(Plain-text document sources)
──────
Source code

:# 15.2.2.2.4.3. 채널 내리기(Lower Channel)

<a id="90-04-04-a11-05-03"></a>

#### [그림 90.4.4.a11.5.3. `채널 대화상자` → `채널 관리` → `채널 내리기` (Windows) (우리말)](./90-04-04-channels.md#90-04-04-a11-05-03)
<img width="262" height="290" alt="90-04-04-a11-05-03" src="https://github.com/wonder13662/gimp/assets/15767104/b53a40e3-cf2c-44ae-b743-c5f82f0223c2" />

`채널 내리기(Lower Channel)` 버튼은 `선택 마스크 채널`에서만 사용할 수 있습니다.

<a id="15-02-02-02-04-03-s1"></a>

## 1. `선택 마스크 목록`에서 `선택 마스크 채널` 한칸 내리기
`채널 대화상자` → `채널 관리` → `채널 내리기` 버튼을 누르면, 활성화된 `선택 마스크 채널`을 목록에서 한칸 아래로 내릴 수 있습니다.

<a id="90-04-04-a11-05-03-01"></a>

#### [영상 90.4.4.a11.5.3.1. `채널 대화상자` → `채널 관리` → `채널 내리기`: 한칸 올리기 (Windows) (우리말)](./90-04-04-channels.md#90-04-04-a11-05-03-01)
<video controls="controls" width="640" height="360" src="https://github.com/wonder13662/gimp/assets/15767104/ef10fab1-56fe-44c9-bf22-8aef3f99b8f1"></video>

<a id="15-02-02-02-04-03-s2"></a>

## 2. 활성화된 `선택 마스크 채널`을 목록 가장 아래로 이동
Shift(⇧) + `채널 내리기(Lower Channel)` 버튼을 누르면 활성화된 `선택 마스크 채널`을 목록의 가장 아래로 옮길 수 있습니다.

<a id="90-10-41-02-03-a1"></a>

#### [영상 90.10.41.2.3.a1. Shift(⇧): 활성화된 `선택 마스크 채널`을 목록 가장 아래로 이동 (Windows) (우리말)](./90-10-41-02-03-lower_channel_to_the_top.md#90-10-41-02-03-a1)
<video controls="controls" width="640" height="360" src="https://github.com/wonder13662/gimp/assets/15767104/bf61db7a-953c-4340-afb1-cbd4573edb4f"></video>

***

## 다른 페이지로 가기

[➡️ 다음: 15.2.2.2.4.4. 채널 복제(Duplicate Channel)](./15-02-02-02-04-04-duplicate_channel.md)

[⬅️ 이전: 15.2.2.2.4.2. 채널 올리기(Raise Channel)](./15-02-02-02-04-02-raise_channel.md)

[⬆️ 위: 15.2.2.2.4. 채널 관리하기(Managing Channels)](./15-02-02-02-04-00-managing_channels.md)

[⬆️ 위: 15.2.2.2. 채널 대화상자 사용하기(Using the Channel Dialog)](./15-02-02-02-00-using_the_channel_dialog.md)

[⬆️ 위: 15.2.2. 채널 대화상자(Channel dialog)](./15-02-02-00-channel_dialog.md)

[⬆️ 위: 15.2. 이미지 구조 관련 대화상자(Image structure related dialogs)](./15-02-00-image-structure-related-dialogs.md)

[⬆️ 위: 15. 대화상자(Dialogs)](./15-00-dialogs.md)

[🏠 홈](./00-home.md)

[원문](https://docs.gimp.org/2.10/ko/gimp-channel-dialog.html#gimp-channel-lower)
──────
Exercise aim:
Once you find the line with "#### [영상 90.10.41.2.3.a1." above, print it and every line after it up to and including the line with "[⬆️ 위: 15.2.2.2.4.", exactly as written and nothing else.

Task solution:
#### [영상 90.10.41.2.3.a1. Shift(⇧): 활성화된 `선택 마스크 채널`을 목록 가장 아래로 이동 (Windows) (우리말)](./90-10-41-02-03-lower_channel_to_the_top.md#90-10-41-02-03-a1)
<video controls="controls" width="640" height="360" src="https://github.com/wonder13662/gimp/assets/15767104/bf61db7a-953c-4340-afb1-cbd4573edb4f"></video>

***

## 다른 페이지로 가기

[➡️ 다음: 15.2.2.2.4.4. 채널 복제(Duplicate Channel)](./15-02-02-02-04-04-duplicate_channel.md)

[⬅️ 이전: 15.2.2.2.4.2. 채널 올리기(Raise Channel)](./15-02-02-02-04-02-raise_channel.md)

[⬆️ 위: 15.2.2.2.4. 채널 관리하기(Managing Channels)](./15-02-02-02-04-00-managing_channels.md)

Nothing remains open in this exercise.